When Eliud Kipchoge broke the marathon World Record in Berlin, the first thing he did was hug Patrick Sang
Sarah Gearhart goes into detail about Sang’s life story, from his early days in rural Kenya to his Olympic glory, going through his competitive years as part of the University of Texas and then his years competing in Europe. Then, his beginnings, establishment, and apotheosis as a running coach.
The book reviews a handful of Sang’s top pupils. The likes of Victor Chumo, Laban Korir, Jonathan Korir, and their triumphs are well-detailed. But she centers Sang’s impact on three of the top runners ever. There’s Geoffrey Kamworor, a two-time winner of the NYC Marathon, 3-time half-marathon world champion, and former world record holder in the distance, who overcame a nasty injury after being hit by a car during a training run to return to the top of his game. He finished 2nd in the 2023 London Marathon.
There’s also Faith Kipyegon, who, after winning gold in the 1500 at the Rio Olympics in 2016, had a daughter and had to juggle motherhood and world-class athletics to repeat the feat in Tokyo 2020. Her sacrifices in family and parenthood, and her determination to succeed where few women of her origin can, become inspiring through Gearhart’s pen. As a corollary, which comes after the book was published, in June 2023, she broke two world records (1500 and 5000) at the Diamond League Meeting in Paris.
After motherhood, Faith Kipyegon came back to win olympic gold and set new world records
And then there is this skinny teenager who once approached Sang asking for workouts. He graciously gave him a couple of weeks of work and forgot about it. The teenager kept returning for more and, through constant and hard work, became the Eliud Kipchoge we all know and who needs no introduction.
There are no earth-shattering revelations in this book. It is not about what gives Kenyans the edge in long-distance running. It is an intimate look inside the walls of the Global Sports Communications camp, which happens to have the best in the world. It is about a running unsung hero and the essence of what it takes to be a member of his elite Global Sports Communications running group, which happens to bring out the best of the best out of the most talented Kenyan runners and has produced some of the top runners, of both sexes, the world has ever seen. It is about Patrick Sang’s personality and kindness. Can you imagine what would have happened if he had not been kind to Eliud Kipchoge when he approached him?
I don’t want to finish this book review without sharing the introduction to Chapter 23, titled “Pushing.” It is not attributed to anyone, so it is not clear to me if this was written by the author or picked up from someone else. Regardless of its origin, there is not a wasted word. I hope you enjoyed it as much as I did.

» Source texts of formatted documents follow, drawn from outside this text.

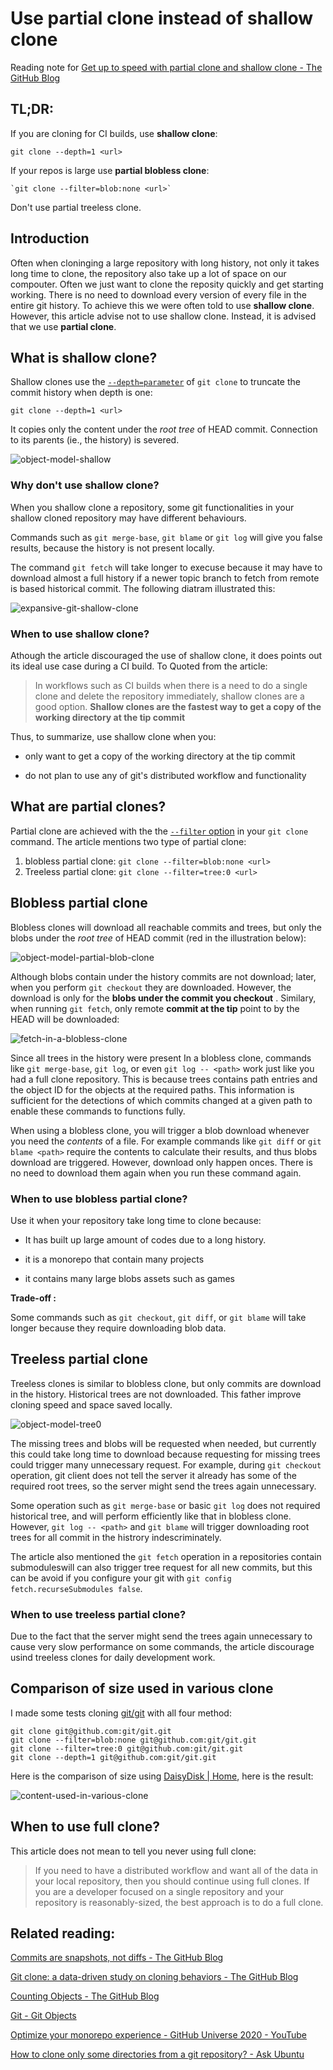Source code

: # Use partial clone instead of shallow clone  

Reading note for  [Get up to speed with partial clone and shallow clone - The GitHub Blog](https://github.blog/open-source/git/get-up-to-speed-with-partial-clone-and-shallow-clone/) 

## TL;DR: 

If you are cloning for CI builds, use **shallow clone**:

```
git clone --depth=1 <url>
```

If your repos is large use **partial blobless clone**:

```
`git clone --filter=blob:none <url>`
```

Don't use partial treeless clone.

 

## Introduction

Often when cloninging a large repository with long history, not only it takes long time to clone,  the repository also take up a lot of space on our compouter.  Often we just want to clone the reposity quickly and get starting working.  There is no need to download every version of every file in the entire git history.  To achieve this we were often told to use **shallow clone**. However, this article advise not to use shallow clone. Instead, it is advised that we use **partial clone**. 

## What is shallow clone? 

Shallow clones use the [`--depth=parameter`](https://git-scm.com/docs/git-clone#Documentation/git-clone.txt-code--depthcodeemltdepthgtem) of `git clone` to truncate the commit history when depth is one:

```
git clone --depth=1 <url>
```

It copies only the content under the *root tree* of HEAD commit.  Connection to its parents (ie., the history) is severed. 

![object-model-shallow](./assets/object-model-shallow.webp)

### Why don't use shallow clone? 

When you shallow clone a repository, some git functionalities in your shallow cloned repository may have different behaviours. 

Commands such as `git merge-base`, `git blame`  or `git log` will give you false results, because the history is not present locally. 

The command `git fetch` will take longer to execuse because it may have to download almost a full history if a newer topic branch to fetch from remote is based historical commit. The following diatram illustrated this:

![expansive-git-shallow-clone](./assets/expansive-git-shallow-clone.png)

### When to use shallow clone?

Athough the article discouraged the use of shallow clone, it does points out its ideal use case during a CI build. To Quoted from the article:

>  In workflows such as CI builds when there is a need to do a single clone and delete the repository immediately, shallow clones are a good option. **Shallow clones are the fastest way to get a copy of the working directory at the tip commit**

Thus, to summarize, use shallow clone when you: 

- only want to get a copy of the working directory at the tip commit

- do not plan to use any of git's distributed workflow and functionality



## What are partial clones?

Partial clone are achieved with the  the [`--filter` option](https://git-scm.com/docs/git-clone#Documentation/git-clone.txt---filterltfilter-specgt)  in your `git clone` command. The article mentions two type of partial clone: 

1. blobless partial clone: `git clone --filter=blob:none <url>`
2. Treeless partial clone:  `git clone --filter=tree:0 <url>`



## Blobless partial clone

Blobless clones will download all reachable commits and trees, but only the blobs under the *root tree* of HEAD commit (red in the illustration below): 

![object-model-partial-blob-clone](./assets/object-model-partial-blob-clone.webp)

Although blobs contain under the history commits are not download; later, when you perform `git checkout` they are downloaded.  However, the download is only for the **blobs under the commit you checkout** .  Similary, when running `git fetch`,  only remote **commit at the tip** point to by the HEAD will be downloaded:

![fetch-in-a-blobless-clone](./assets/fetch-in-a-blobless-clone.jpg)

Since all trees in the history were present In a blobless clone, commands like `git merge-base`, `git log`, or even `git log -- <path>` work just like you had a full clone repository.  This is because trees contains path entries and the object ID for the objects at the required paths.  This information is sufficient for the  detections of which commits changed at a given path to enable these commands to functions fully.

When using a blobless clone, you will trigger a blob download whenever you need the *contents* of a file. For example commands like `git diff` or `git blame <path>` require the contents to calculate their results, and thus blobs download are triggered.  However, download only happen onces.  There is no need to download them again when you run these command again. 

### When to use blobless partial clone?

Use it when your repository take long time to clone because:

- It has built up large amount of codes due to a long history.
- it is a monorepo that contain many projects

- it contains many large blobs assets such as games


**Trade-off :** 

Some commands such as `git checkout`, `git diff`, or `git blame` will take longer because they require downloading  blob data.



## Treeless partial clone

Treeless clones is similar to blobless clone, but only commits are download in the history. Historical trees are not downloaded.  This father improve cloning speed and space saved locally. 

![object-model-tree0](./assets/object-model-tree0.webp)

The missing trees and blobs will be requested when needed, but currently this could take long time to download because requesting for missing trees could trigger many unnecessary request.  For example, during `git checkout` operation, git client does not tell the server it already has some of the required root trees, so the server might send the trees again unnecessary. 

Some operation such as `git merge-base` or basic `git log` does not required historical tree, and will perform efficiently like that in blobless clone.  However, `git log -- <path>` and `git blame` will trigger downloading root trees for all commit in the histrory indescriminately.  

The article also mentioned the `git fetch` operation in a repositories contain submoduleswill can also trigger tree request for all new commits, but this can be avoid if  you configure your git with `git config fetch.recurseSubmodules false`.

### When to use treeless partial clone?

Due to the fact that the server might send the trees again unnecessary to cause very slow performance on some commands, the article discourage usind treeless clones for daily development work. 

## Comparison of size used in various clone

I made some tests cloning [git/git](https://github.com/git/git)  with all four method: 

```
git clone git@github.com:git/git.git
git clone --filter=blob:none git@github.com:git/git.git
git clone --filter=tree:0 git@github.com:git/git.git
git clone --depth=1 git@github.com:git/git.git
```

Here is the comparison of size using  [DaisyDisk | Home](https://daisydiskapp.com/), here is the result:

![content-used-in-various-clone](./assets/content-used-in-various-clone.png)



## When to use full clone? 

This article does not mean to tell you never using full clone:

> If you need to have a distributed workflow and want all of the data in your local repository, then you should continue using full clones. If you are a developer focused on a single repository and your repository is reasonably-sized, the best approach is to do a full clone.





## Related reading:

[Commits are snapshots, not diffs - The GitHub Blog](https://github.blog/open-source/git/commits-are-snapshots-not-diffs/) 

[Git clone: a data-driven study on cloning behaviors - The GitHub Blog](https://github.blog/open-source/git/git-clone-a-data-driven-study-on-cloning-behaviors/) 

[Counting Objects - The GitHub Blog](https://github.blog/open-source/git/counting-objects/) 

[Git - Git Objects](https://git-scm.com/book/en/v2/Git-Internals-Git-Objects) 



[Optimize your monorepo experience - GitHub Universe 2020 - YouTube](https://www.youtube.com/watch?v=RcqLV1lU408&t=740s) 

[How to clone only some directories from a git repository? - Ask Ubuntu](https://askubuntu.com/questions/460885/how-to-clone-only-some-directories-from-a-git-repository)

“He can quit anytime. When his muscles tighten, leaving his body uncomfortably numb. When his lungs plead for more air. When cramps pinch with arresting tension.
He can quit anytime. When a blister balloons on his feet, the friction a piercing pain. When his body boxes with his mind.
He can quit anytime. When his competitor pulls ahead, the speed unmatched. When the finish line seems to stretch. When the last mile is more punishing than the others.
He can quit anytime. When his legs begin to lose the fight. When his goal slips out of sight.
He can quit anytime. But he keeps going.”
NOTE: Since the writing of this article, Eliud Kipchoge is no longer the world record holder in the marathon. Kelvin Kiptum broke the record in the 2023 Chicago Marathon.